Nella prossima discussione con mia madre saprò rispondere che la mia non è una scelta in sé provvisoria, in attesa di trovare l’uomo della mia vita o in alternativa una retribuzione abbastanza sostanziosa da permettermi di vivere per conto mio senza l’ansia di non arrivare a fine mese. Vivo con degli amici perché mi piace, e non sto aspettando di poter fare la vita di una generazione che non è la mia. Le risponderò insomma che è una scelta come un’altra, che forse sarà temporanea, come del resto buona parte dei matrimoni, ma che non è temporanea in quanto tale.
Famiglia può essere qualsiasi cosa, è vero anche fuori dai film di Ozpetek. È vero in un mondo in cui sposarsi e avere figli non è più l’unica possibilità. Ce ne sono moltissime altre. E anche i figli sono possibili in infiniti contesti, diversi dalla famiglia Mulino Bianco ma anche dalla madre single che si deve moltiplicare in quattro per tenere insieme tutto.
In questi anni, mentre molte aziende esternalizzavano sempre di più il lavoro, una parte della generazione dei “neo-trentenni” ha esternalizzato anche l’affetto. Nel puntare tutto su di sé, sulle proprie forze, si è scelto di essere sempre più indipendenti e agili, e di tenere fuori di casa tutto ciò che rischia di legare e dunque di intralciare: c’è sempre la sensazione che si possa dover partire o cambiare tutto da un momento all’altro, meglio evitare briglie.

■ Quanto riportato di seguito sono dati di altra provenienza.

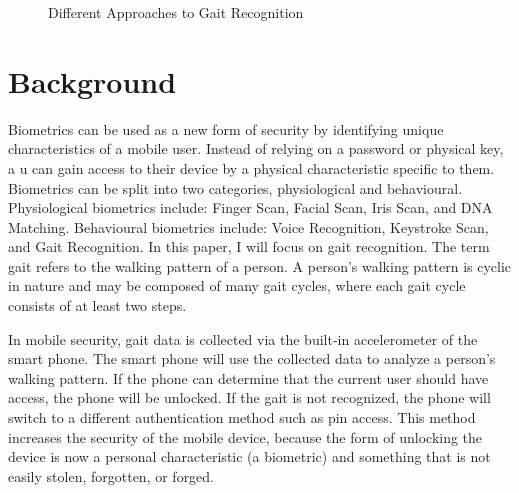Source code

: \documentclass{sig-alternate}
\begin{document}
\begin{figure}
\centering
{}
\caption{Different Approaches to Gait Recognition}
\label{fig:AlgorithmProcess}
\end{figure}	



\section{Background}
	Biometrics can be used as a new form of security by identifying unique characteristics of a mobile user. Instead of relying on a password or physical key, a u can gain access to their device by a physical characteristic specific to them. Biometrics can be split into two categories, physiological and behavioural. Physiological biometrics include: Finger Scan, Facial Scan, Iris Scan, and DNA Matching. Behavioural biometrics include: Voice Recognition, Keystroke Scan, and Gait Recognition. In this paper, I will focus on gait recognition. The term gait refers to the walking pattern of a person. A person's walking pattern is cyclic in nature and may be composed of many gait cycles, where each gait cycle consists of at least two steps.~\cite{Sujithra:2012} 
	
	In mobile security, gait data is collected via the built-in accelerometer of the smart phone. The smart phone will use the collected data to analyze a person's walking pattern. If the phone can determine that the current user should have access, the phone will be unlocked. If the gait is not recognized, the phone will switch to a different authentication method such as pin access. This method increases the security of the mobile device, because the form of unlocking the device is now a personal characteristic (a biometric) and something that is not easily stolen, forgotten, or forged.



\end{document}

In realtà, non è detto, non l’ha deciso nessuno, che il piacere di qualcuno che ti aspetta a casa, ti chiede com’è andata la giornata, qualcuno con cui vedere un film a letto e a cui preparare la cena sia necessariamente legato a un progetto di coppia o all’andare a letto insieme. Non è detto nemmeno che gli sforzi che la condivisione di uno spazio implica – dover venire incontro ai tempi, alle abitudini e alle idiosincrasie altrui – valgano la pena di essere fatti solo nei confronti del “proprio” compagno/a o di figli o genitori. Sono sforzi che certamente è più bello, più facile, fare per amore, ma ci sono moltissime forme di amore, che non vanno censite, a cui sarà sempre molto meglio non dare nomi, e che in italiano più facilmente che in altre lingue si riuniscono sotto il concetto generico e insieme precisissimo di “voler bene”.
Possiamo scegliere a qualunque età se vivere da soli o con persone a cui si vuole bene, qualunque sia il rapporto che ci lega (si può chiaramente anche scegliere di vivere con persone a cui non si vuole bene, ma poi non ci si venga a lamentare…), senza che questo implichi né immaturità e attesa né un “contratto a tempo indeterminato”. A trent’anni siamo già adulti e questo è già il nostro tempo, e non stiamo aspettando di viverlo come lo vivevano le generazioni passate. Abbiamo ingredienti diversi con cui costruire una qualche forma di benessere, che sarà necessariamente diversa da prima. E per fortuna, perché quella di “prima” per funzionare ha lasciato sotto di sé un mondo profondamente inquinato e diseguale.
Come diceva Cat Stevens nella colonna sonora di Harold e Maude, mentre si raccontava la storia d’amore tra un giovane e un’anziana, “if you want to sing out, sing out / And if you want to be free, be free / 'Cause there's a million things to be”. Sta alla nostra generazione saperlo e farlo, lasciandosi alle spalle i progetti e le ambizioni di generazioni passate. Magari nell’inventarsi e apprezzare altre maniere di vivere e condividere c’è una delle tante chiavi alla sostenibilità e alla reinvenzione di un modo di stare al mondo che si è già detto troppe volte debba essere cambiato: a partire dalla condivisione dei consumi fino a tutte le forme di aiuto reciproco che una “famiglia”, in qualsiasi forma, permette.